Each line of the entries that mentions the string "wireless" needs to be reported.

START DATA IN THIS EXERCISE

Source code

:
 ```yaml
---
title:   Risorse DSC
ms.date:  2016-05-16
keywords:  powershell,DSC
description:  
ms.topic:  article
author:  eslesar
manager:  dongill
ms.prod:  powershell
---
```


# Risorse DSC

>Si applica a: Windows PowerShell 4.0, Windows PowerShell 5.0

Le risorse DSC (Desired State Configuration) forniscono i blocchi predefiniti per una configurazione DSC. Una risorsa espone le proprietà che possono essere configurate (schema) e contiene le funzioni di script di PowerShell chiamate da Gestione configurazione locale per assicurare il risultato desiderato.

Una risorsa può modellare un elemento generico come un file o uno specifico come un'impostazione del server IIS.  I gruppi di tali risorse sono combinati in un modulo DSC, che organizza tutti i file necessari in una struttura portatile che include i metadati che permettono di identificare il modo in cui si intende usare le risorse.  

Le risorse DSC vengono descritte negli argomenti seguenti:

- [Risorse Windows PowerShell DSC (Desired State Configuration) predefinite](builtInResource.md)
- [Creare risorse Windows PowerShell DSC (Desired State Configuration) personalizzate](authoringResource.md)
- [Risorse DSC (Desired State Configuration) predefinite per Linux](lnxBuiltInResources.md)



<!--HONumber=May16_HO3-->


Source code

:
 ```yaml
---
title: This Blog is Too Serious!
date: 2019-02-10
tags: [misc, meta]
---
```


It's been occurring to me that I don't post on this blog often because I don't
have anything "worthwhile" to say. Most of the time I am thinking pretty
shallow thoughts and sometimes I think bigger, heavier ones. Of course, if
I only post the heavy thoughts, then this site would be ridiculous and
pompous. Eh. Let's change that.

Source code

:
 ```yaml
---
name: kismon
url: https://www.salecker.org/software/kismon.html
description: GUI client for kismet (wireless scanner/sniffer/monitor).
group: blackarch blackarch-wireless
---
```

END DATA IN THIS EXERCISE

▶ _SOLUTION FOR THIS EXERCISE_:
description: GUI client for kismet (wireless scanner/sniffer/monitor).
group: blackarch blackarch-wireless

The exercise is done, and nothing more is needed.